Quelques jours avant Noël, le gouvernement français a publié deux nouveaux arrêtés (ici et ) qui modifient la réglementation des drones de loisirs en France. Celle-ci est applicable à partir du 1er janvier 2016 et modifie de nombreuses règles de vol. Finalement, les mesures ne sont pas si aussi contraignantes que l’imaginait le projet de la DGAC (Direction Générale de l’Aviation Civile).

drones dossier

En juin 2015, la DGAC proposait un projet de réglementation particulièrement contraignant envers les utilisateurs de drones. En octobre, le gouvernement réfléchissait pour sa part à des mesures de type immatriculation, balisage ou encore d’assurance. Finalement les deux arrêtés publiés le 17 décembre dernier au Journal Officiel sont plutôt « doux » puisqu’ils ne reprennent aucun élément des deux projets. Voici ce qui change par rapport à la précédente réglementation datant de 2012 et qui avait été synthétisée dans une notice d’utilisation.

 

Une altitude maximale de 150 mètres

Premièrement, l’altitude maximale de vol reste à 150 mètres, mais peut être diminuée à 50 mètres dans certaines zones listées sur ce site. Petit plus : il est possible de voler jusqu’à 50 mètres au-dessus d’un obstacle artificiel de plus de 100 mètres de haut, par exemple au-dessus d’un immeuble.

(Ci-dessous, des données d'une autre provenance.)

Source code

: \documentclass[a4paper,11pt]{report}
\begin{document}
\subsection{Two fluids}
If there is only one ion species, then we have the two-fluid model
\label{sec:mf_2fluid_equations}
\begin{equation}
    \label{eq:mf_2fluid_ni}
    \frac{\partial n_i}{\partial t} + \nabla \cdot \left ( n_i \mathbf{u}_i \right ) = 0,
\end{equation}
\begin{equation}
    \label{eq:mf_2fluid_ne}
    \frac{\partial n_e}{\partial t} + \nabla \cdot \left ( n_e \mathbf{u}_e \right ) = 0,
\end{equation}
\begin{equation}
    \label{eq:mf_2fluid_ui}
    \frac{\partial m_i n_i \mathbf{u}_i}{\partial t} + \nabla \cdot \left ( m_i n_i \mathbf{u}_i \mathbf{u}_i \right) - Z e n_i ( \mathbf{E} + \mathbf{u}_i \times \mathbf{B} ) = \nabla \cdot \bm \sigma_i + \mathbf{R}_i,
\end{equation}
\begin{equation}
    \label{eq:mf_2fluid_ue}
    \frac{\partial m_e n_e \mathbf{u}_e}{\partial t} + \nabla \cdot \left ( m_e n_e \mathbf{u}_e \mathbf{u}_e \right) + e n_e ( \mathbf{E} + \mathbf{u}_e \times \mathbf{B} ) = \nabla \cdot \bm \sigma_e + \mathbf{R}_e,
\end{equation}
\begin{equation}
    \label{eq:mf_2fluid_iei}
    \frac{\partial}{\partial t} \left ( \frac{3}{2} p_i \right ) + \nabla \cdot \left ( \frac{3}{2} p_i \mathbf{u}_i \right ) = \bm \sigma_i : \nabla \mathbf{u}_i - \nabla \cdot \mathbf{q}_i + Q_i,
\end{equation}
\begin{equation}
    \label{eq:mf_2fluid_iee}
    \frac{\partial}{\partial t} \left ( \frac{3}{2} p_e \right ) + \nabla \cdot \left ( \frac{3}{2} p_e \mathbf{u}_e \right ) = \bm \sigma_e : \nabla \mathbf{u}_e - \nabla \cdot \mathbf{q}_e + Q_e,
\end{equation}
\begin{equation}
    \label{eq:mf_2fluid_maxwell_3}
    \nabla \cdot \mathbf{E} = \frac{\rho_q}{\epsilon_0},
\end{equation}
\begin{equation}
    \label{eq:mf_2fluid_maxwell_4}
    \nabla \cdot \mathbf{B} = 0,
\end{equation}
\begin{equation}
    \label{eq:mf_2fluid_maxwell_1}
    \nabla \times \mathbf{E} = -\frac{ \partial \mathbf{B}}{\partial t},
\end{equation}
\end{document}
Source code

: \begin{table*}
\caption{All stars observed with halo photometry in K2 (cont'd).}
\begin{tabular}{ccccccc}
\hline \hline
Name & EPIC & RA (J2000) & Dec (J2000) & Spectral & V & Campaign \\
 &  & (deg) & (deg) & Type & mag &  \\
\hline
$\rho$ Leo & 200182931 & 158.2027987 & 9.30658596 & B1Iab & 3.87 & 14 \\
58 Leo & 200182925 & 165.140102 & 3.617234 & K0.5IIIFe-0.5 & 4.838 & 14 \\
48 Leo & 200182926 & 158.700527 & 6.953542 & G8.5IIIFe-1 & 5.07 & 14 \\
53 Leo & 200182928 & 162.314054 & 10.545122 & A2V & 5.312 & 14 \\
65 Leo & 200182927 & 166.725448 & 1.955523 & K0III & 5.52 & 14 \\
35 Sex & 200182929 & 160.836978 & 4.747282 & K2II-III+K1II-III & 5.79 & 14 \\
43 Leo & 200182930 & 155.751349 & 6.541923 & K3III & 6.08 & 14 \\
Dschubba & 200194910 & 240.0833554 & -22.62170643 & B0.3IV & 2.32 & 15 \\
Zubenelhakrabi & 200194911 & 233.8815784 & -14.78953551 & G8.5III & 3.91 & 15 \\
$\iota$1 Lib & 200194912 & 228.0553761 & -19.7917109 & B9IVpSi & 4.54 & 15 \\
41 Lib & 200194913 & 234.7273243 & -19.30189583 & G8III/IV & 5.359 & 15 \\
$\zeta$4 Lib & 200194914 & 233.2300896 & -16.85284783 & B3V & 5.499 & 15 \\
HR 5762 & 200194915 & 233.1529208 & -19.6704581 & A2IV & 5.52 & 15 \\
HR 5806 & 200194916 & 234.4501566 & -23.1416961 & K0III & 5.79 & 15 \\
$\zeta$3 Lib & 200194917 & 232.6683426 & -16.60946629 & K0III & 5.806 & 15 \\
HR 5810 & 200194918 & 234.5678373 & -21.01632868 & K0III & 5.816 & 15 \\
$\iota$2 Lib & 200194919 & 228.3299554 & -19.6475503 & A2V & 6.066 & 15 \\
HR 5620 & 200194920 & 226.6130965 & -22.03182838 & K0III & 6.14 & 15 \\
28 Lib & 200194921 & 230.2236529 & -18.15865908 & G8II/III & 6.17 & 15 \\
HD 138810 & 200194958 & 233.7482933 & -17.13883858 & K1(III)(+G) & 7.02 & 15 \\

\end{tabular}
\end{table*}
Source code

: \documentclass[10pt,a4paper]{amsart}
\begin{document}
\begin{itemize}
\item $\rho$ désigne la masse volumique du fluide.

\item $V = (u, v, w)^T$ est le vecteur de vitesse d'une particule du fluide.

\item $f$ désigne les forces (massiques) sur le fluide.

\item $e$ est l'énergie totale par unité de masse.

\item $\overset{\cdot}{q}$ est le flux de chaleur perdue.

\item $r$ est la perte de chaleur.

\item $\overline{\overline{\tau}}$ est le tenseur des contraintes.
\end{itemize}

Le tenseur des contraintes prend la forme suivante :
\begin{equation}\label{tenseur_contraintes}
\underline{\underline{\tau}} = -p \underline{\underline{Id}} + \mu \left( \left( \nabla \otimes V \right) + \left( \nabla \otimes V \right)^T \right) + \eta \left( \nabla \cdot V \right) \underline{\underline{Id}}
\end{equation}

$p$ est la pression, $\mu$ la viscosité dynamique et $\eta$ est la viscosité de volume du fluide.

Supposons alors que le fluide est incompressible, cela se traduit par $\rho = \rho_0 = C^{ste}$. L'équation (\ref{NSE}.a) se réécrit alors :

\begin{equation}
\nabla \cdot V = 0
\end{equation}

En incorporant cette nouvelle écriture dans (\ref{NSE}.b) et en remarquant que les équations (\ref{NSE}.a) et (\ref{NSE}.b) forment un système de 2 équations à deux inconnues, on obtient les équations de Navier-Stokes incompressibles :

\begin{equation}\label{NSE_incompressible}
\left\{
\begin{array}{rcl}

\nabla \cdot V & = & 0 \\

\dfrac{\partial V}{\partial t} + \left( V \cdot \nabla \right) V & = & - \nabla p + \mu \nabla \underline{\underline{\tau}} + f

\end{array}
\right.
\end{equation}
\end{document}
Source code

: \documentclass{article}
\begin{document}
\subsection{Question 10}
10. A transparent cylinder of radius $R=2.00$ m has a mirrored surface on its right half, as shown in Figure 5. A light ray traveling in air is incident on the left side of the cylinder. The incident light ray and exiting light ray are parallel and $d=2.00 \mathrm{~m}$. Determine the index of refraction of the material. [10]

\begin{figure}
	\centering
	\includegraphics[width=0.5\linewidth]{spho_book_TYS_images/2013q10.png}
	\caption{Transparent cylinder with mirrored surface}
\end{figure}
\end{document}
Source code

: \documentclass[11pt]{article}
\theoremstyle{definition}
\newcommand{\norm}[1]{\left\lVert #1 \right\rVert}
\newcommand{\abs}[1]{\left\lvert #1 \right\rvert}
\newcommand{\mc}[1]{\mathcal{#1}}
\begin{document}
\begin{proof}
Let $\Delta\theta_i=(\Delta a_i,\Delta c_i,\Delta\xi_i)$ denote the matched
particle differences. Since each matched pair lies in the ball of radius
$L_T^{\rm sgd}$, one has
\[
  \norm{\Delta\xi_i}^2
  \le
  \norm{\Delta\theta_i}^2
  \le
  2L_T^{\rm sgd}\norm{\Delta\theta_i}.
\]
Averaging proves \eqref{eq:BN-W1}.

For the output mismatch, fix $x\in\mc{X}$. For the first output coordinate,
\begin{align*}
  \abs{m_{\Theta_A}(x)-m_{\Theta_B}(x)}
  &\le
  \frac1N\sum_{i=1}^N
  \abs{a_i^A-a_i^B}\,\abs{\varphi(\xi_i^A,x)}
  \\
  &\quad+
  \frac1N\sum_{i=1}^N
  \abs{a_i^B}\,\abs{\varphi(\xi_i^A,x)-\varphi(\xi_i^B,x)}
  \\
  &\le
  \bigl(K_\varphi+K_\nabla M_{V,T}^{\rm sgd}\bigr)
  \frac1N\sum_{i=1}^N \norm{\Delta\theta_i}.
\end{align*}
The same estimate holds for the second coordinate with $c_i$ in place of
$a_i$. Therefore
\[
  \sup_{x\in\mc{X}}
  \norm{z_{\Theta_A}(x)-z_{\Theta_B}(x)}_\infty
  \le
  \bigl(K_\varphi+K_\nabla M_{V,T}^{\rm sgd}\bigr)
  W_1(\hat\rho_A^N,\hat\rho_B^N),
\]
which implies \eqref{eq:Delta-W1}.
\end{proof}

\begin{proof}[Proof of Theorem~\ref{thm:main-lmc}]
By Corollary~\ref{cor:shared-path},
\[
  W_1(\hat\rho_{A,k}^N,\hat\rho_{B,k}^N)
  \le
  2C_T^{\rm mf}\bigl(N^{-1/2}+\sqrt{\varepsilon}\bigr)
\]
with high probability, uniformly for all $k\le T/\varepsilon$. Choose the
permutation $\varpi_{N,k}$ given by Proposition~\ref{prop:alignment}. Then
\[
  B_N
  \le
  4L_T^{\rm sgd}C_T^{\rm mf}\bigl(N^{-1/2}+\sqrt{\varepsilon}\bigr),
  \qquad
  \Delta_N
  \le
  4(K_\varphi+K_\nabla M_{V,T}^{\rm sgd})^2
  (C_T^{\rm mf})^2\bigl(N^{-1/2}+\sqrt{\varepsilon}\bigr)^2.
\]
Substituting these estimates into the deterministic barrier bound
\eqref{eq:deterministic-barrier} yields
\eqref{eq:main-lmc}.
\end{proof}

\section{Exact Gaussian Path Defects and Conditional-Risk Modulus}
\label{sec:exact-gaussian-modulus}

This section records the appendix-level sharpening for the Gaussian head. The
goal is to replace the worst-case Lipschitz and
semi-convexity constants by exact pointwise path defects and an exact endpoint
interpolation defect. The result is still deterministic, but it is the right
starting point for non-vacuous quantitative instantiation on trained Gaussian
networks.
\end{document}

Tout comme la réglementation précédente, il est interdit de survoler l’espace public en agglomération. En revanche, l’interdiction de survoler des « rassemblements de personnes » n’est plus mentionnée dans l’arrêté, et on imagine donc qu’il devient possible, hors agglomération, de survoler des personnes, en respectant les autres conditions :

Les drones « ne sont pas utilisés dans des conditions où il y aurait un risque pour les personnes et les biens au sol, y compris en cas de panne probable, en conservant une distance minimale de sécurité par rapport à ces personnes et ces biens au sol »

 

Le vol automatique : pas pour tous les drones

La nouvelle réglementation interdit aussi d’utiliser son drone si le pilote est dans un véhicule en déplacement. Les nouveaux arrêtés abordent enfin le cas des drones automatique. En effet, il possible de faire voler son drone en mode automatique – sans que le pilote n’ait à intervenir sur les commandes de vol – uniquement à une altitude maximale de 50 mètres et à une distance horizontale maximum de 200 mètres. Il faut toutefois que le pilote ait accès à des commandes d’urgence (on pense notamment à un atterrissage forcé). Le drone en mode automatique doit peser moins de 1 kilogramme et voler 8 minutes au maximum. Les DJI Phantom sont donc exclus à cause de leur poids.

A lire sur le sujet : En 2015 les drones intelligents et connectés prendront leur envol

 

Le pilotage hors vue

Dans tous les cas, le pilote doit conserver son drone dans son champ de vision, mais aussi être capable d’entendre d’autres aéronefs susceptibles de se rapprocher. Les sourds sont par conséquent exclus du pilotage des drones. Le pilotage des drones hors vue est toujours possible avec l’assistance d’une deuxième personne qui garde le drone à vue pour informer le pilote des dangers éventuels. Il ne faut toutefois pas que le drone s’éloigne de plus de 200 mètres du pilote et à plus de 50 mètres d’altitude et son poids ne doit pas dépasser 2 kilogrammes.

 

Les autorisations spéciales

Les deux arrêtés prévoient de nombreuses règles pour les drones puissants ou lourds (plus de 25 kilogrammes) avec des autorisations spéciales, notamment pour les vols hors vue ou pour les vols automatiques à plus de 200 mètres de distance du « pilote ». L’arrêté fait aussi référence aux drones autonomes, qui commencent à être développés par de nombreuses sociétés, comme Amazon pour son service de livraison PrimeAir. Les drones autonomes – aucun pilote ne peut reprendre le pilotage en cours de vol – nécessitent des autorisations spéciales, sauf pour ceux de moins d’un kilogramme comme nous l’avons vu plus haut. L’arrêté n’interdit donc pas l’utilisation des drones autonomes par les entreprises, mais les autorisations se feront au cas par cas.

On attend maintenant la notice d’utilisation de la DGAC mise à jour, qui devrait être distribuée par les constructeurs de drones aux particuliers.